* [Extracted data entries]

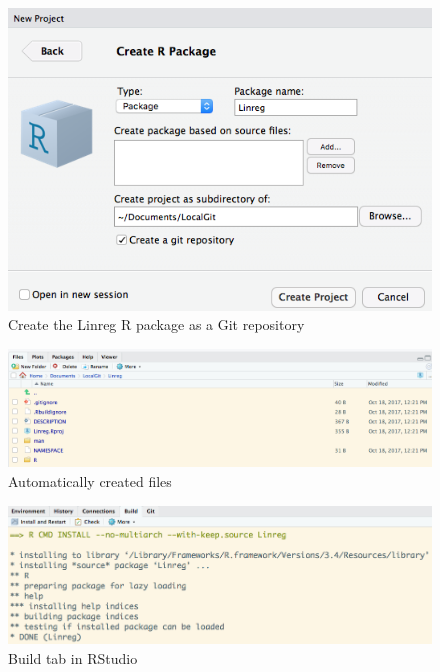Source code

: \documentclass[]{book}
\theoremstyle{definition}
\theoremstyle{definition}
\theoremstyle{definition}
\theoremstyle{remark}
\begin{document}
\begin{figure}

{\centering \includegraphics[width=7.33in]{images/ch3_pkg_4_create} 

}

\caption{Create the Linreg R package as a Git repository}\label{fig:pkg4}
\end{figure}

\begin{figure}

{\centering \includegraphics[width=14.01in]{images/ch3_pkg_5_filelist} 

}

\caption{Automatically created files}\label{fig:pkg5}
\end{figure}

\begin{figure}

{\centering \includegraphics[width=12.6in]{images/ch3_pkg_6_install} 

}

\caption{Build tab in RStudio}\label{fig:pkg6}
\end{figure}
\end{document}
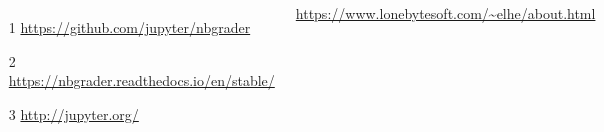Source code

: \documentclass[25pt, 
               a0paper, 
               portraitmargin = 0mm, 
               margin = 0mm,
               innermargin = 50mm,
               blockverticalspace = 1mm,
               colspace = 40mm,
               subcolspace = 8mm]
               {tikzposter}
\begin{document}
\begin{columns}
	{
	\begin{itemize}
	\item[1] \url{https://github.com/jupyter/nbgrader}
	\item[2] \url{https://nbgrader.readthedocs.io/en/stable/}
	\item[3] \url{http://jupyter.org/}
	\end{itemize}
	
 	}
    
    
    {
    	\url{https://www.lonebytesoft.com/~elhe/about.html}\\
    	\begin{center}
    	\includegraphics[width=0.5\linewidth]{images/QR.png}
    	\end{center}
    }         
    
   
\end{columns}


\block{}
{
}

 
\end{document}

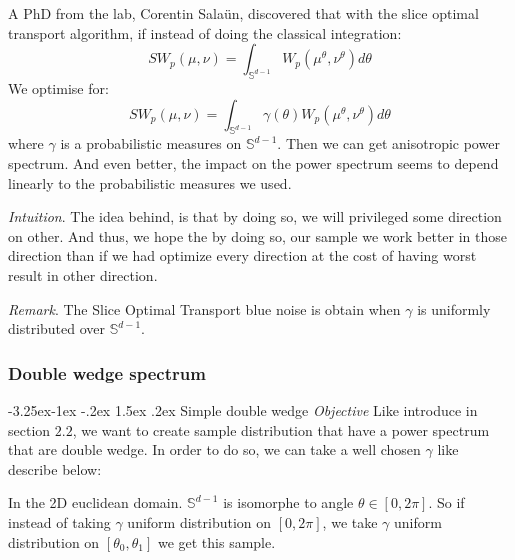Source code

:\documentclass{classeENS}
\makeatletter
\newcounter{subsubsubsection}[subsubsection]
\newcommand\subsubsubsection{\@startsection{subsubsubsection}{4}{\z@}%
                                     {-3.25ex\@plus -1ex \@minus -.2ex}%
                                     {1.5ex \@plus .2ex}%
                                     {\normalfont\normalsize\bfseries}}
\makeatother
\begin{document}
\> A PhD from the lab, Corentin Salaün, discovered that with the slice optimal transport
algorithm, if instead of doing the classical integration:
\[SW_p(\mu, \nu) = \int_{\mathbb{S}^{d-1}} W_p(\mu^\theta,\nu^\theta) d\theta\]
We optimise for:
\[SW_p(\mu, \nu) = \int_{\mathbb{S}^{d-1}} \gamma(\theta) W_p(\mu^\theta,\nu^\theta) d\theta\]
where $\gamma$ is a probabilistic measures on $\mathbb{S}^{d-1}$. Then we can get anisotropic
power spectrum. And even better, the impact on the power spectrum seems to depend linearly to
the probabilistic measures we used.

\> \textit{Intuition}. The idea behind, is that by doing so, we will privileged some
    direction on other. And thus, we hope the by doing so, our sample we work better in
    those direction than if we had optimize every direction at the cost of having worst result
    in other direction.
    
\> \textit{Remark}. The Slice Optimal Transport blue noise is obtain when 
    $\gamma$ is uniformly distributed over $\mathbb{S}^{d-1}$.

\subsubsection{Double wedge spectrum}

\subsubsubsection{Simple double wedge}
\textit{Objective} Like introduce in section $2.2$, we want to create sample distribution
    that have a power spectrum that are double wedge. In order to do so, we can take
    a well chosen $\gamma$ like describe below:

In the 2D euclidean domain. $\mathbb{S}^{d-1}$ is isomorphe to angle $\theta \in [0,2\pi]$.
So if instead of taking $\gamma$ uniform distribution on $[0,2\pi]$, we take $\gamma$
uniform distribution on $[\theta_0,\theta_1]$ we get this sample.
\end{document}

...

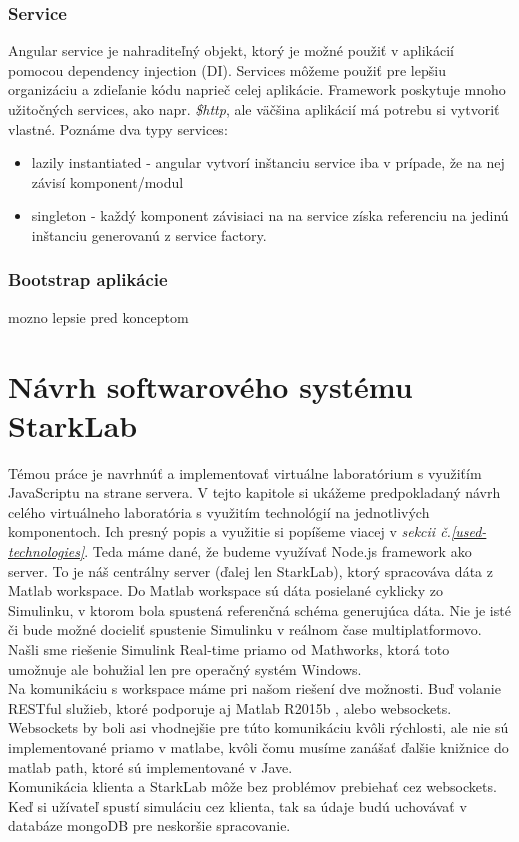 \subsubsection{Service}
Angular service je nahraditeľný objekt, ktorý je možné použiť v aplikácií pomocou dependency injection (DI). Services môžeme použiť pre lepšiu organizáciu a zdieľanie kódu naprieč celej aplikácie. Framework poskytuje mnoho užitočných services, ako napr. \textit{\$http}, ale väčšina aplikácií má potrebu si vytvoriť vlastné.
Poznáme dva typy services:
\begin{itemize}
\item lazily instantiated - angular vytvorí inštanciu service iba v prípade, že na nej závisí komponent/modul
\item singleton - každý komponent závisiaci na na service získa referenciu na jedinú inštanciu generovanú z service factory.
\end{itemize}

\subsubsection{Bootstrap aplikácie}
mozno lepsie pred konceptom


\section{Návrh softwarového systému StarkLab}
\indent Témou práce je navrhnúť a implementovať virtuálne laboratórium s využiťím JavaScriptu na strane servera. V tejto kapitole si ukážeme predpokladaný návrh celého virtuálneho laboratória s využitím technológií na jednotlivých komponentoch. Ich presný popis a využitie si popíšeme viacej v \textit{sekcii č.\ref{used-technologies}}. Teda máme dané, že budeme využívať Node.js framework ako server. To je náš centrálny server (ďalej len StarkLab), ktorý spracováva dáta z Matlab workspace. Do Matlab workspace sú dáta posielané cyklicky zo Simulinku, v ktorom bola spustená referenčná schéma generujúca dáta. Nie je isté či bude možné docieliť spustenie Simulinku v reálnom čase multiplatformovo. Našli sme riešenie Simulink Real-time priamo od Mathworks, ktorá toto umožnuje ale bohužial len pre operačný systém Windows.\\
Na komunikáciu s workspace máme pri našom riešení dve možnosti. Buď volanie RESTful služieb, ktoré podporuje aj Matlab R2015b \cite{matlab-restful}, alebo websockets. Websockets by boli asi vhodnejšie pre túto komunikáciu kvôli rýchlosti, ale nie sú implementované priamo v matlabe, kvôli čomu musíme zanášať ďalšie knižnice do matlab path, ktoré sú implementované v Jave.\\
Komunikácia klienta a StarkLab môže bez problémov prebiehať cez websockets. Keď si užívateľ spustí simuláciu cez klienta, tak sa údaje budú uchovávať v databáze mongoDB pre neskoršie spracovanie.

* [GOAL OF THE EXERCISE] Please tally the lines in the data above containing the string "images", and give the number alone.

* [SOLUTION TO THIS TASK] 4